All records below should be repeated exactly, with the pictures left out.

§ Extracted data entries
========================================================================
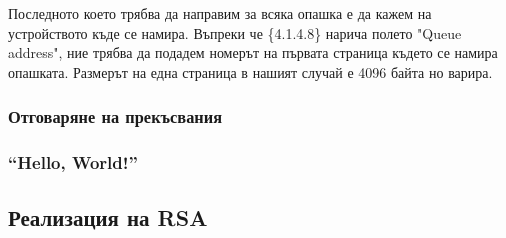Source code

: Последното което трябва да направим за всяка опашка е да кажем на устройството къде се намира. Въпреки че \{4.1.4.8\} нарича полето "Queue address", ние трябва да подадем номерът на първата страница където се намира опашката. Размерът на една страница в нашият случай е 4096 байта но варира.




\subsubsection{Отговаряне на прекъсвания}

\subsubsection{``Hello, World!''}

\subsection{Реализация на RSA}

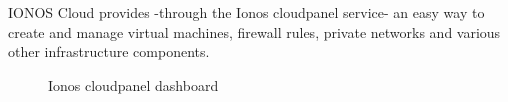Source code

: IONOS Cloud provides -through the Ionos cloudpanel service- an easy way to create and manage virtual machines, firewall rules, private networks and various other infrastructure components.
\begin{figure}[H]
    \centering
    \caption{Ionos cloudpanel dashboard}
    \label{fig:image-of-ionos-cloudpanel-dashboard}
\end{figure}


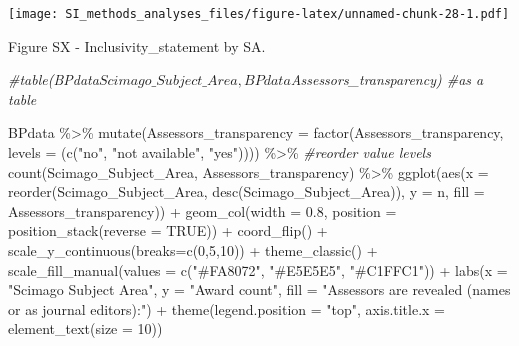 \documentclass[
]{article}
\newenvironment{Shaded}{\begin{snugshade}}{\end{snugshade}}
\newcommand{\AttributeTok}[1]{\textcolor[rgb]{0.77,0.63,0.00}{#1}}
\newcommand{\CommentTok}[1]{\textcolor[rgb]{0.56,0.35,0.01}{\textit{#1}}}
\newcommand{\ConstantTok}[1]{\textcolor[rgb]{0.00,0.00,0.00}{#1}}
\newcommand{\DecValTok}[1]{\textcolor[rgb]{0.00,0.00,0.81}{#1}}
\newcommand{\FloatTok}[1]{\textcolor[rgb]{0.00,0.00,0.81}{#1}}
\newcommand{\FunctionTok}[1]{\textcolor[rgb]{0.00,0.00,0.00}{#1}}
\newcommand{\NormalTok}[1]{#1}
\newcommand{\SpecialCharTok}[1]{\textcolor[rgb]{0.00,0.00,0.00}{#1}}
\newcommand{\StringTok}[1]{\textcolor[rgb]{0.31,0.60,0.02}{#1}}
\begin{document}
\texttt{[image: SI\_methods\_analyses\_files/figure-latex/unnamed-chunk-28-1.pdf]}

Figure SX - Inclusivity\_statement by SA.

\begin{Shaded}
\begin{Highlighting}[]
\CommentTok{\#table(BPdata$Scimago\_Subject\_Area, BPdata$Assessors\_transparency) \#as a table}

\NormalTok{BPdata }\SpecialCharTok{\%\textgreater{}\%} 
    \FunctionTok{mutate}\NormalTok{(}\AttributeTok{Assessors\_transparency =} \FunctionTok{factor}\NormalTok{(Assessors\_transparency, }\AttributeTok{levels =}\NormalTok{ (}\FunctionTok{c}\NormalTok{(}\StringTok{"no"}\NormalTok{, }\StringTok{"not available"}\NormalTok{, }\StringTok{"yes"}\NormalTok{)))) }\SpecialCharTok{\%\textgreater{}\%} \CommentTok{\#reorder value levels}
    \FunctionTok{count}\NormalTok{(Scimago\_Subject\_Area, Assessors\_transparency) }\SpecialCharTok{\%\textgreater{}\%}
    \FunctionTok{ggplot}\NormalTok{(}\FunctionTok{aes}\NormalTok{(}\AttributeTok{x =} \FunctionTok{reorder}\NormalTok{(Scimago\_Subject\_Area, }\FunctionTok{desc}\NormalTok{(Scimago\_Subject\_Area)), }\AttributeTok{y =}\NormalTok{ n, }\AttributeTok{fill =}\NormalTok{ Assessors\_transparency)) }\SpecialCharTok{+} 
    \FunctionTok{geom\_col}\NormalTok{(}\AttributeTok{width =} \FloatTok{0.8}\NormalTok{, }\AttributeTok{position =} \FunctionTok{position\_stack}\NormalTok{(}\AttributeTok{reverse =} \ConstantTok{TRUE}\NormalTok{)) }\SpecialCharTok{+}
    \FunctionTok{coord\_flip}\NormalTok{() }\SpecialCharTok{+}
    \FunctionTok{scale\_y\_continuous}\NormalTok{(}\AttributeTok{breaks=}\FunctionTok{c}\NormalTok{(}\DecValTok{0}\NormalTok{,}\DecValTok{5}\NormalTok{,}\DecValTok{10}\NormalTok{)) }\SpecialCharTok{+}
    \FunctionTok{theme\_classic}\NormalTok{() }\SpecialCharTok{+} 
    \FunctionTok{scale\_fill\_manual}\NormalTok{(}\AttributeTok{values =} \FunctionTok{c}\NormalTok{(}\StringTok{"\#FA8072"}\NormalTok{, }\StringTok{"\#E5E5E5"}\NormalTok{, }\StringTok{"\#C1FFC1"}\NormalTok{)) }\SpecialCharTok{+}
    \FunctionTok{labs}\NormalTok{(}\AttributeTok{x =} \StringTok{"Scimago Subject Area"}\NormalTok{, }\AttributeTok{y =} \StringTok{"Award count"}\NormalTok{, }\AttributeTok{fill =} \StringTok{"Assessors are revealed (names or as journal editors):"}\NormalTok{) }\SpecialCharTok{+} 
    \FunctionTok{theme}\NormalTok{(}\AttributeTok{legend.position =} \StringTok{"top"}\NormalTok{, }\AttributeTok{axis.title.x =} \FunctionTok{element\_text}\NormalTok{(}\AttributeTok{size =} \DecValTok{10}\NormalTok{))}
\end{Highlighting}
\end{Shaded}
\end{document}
========================================================================
§ Answer to this exercise
Source code

: Последното което трябва да направим за всяка опашка е да кажем на устройството къде се намира. Въпреки че \{4.1.4.8\} нарича полето "Queue address", ние трябва да подадем номерът на първата страница където се намира опашката. Размерът на една страница в нашият случай е 4096 байта но варира.




\subsubsection{Отговаряне на прекъсвания}

\subsubsection{``Hello, World!''}

\subsection{Реализация на RSA}

Source code

: IONOS Cloud provides -through the Ionos cloudpanel service- an easy way to create and manage virtual machines, firewall rules, private networks and various other infrastructure components.
\begin{figure}[H]
    \centering
    \caption{Ionos cloudpanel dashboard}
    \label{fig:image-of-ionos-cloudpanel-dashboard}
\end{figure}


 \documentclass[
]{article}
\newenvironment{Shaded}{\begin{snugshade}}{\end{snugshade}}
\newcommand{\AttributeTok}[1]{\textcolor[rgb]{0.77,0.63,0.00}{#1}}
\newcommand{\CommentTok}[1]{\textcolor[rgb]{0.56,0.35,0.01}{\textit{#1}}}
\newcommand{\ConstantTok}[1]{\textcolor[rgb]{0.00,0.00,0.00}{#1}}
\newcommand{\DecValTok}[1]{\textcolor[rgb]{0.00,0.00,0.81}{#1}}
\newcommand{\FloatTok}[1]{\textcolor[rgb]{0.00,0.00,0.81}{#1}}
\newcommand{\FunctionTok}[1]{\textcolor[rgb]{0.00,0.00,0.00}{#1}}
\newcommand{\NormalTok}[1]{#1}
\newcommand{\SpecialCharTok}[1]{\textcolor[rgb]{0.00,0.00,0.00}{#1}}
\newcommand{\StringTok}[1]{\textcolor[rgb]{0.31,0.60,0.02}{#1}}
\begin{document}
\texttt{[image: SI\_methods\_analyses\_files/figure-latex/unnamed-chunk-28-1.pdf]}

Figure SX - Inclusivity\_statement by SA.

\begin{Shaded}
\begin{Highlighting}[]
\CommentTok{\#table(BPdata$Scimago\_Subject\_Area, BPdata$Assessors\_transparency) \#as a table}

\NormalTok{BPdata }\SpecialCharTok{\%\textgreater{}\%} 
    \FunctionTok{mutate}\NormalTok{(}\AttributeTok{Assessors\_transparency =} \FunctionTok{factor}\NormalTok{(Assessors\_transparency, }\AttributeTok{levels =}\NormalTok{ (}\FunctionTok{c}\NormalTok{(}\StringTok{"no"}\NormalTok{, }\StringTok{"not available"}\NormalTok{, }\StringTok{"yes"}\NormalTok{)))) }\SpecialCharTok{\%\textgreater{}\%} \CommentTok{\#reorder value levels}
    \FunctionTok{count}\NormalTok{(Scimago\_Subject\_Area, Assessors\_transparency) }\SpecialCharTok{\%\textgreater{}\%}
    \FunctionTok{ggplot}\NormalTok{(}\FunctionTok{aes}\NormalTok{(}\AttributeTok{x =} \FunctionTok{reorder}\NormalTok{(Scimago\_Subject\_Area, }\FunctionTok{desc}\NormalTok{(Scimago\_Subject\_Area)), }\AttributeTok{y =}\NormalTok{ n, }\AttributeTok{fill =}\NormalTok{ Assessors\_transparency)) }\SpecialCharTok{+} 
    \FunctionTok{geom\_col}\NormalTok{(}\AttributeTok{width =} \FloatTok{0.8}\NormalTok{, }\AttributeTok{position =} \FunctionTok{position\_stack}\NormalTok{(}\AttributeTok{reverse =} \ConstantTok{TRUE}\NormalTok{)) }\SpecialCharTok{+}
    \FunctionTok{coord\_flip}\NormalTok{() }\SpecialCharTok{+}
    \FunctionTok{scale\_y\_continuous}\NormalTok{(}\AttributeTok{breaks=}\FunctionTok{c}\NormalTok{(}\DecValTok{0}\NormalTok{,}\DecValTok{5}\NormalTok{,}\DecValTok{10}\NormalTok{)) }\SpecialCharTok{+}
    \FunctionTok{theme\_classic}\NormalTok{() }\SpecialCharTok{+} 
    \FunctionTok{scale\_fill\_manual}\NormalTok{(}\AttributeTok{values =} \FunctionTok{c}\NormalTok{(}\StringTok{"\#FA8072"}\NormalTok{, }\StringTok{"\#E5E5E5"}\NormalTok{, }\StringTok{"\#C1FFC1"}\NormalTok{)) }\SpecialCharTok{+}
    \FunctionTok{labs}\NormalTok{(}\AttributeTok{x =} \StringTok{"Scimago Subject Area"}\NormalTok{, }\AttributeTok{y =} \StringTok{"Award count"}\NormalTok{, }\AttributeTok{fill =} \StringTok{"Assessors are revealed (names or as journal editors):"}\NormalTok{) }\SpecialCharTok{+} 
    \FunctionTok{theme}\NormalTok{(}\AttributeTok{legend.position =} \StringTok{"top"}\NormalTok{, }\AttributeTok{axis.title.x =} \FunctionTok{element\_text}\NormalTok{(}\AttributeTok{size =} \DecValTok{10}\NormalTok{))}
\end{Highlighting}
\end{Shaded}
\end{document}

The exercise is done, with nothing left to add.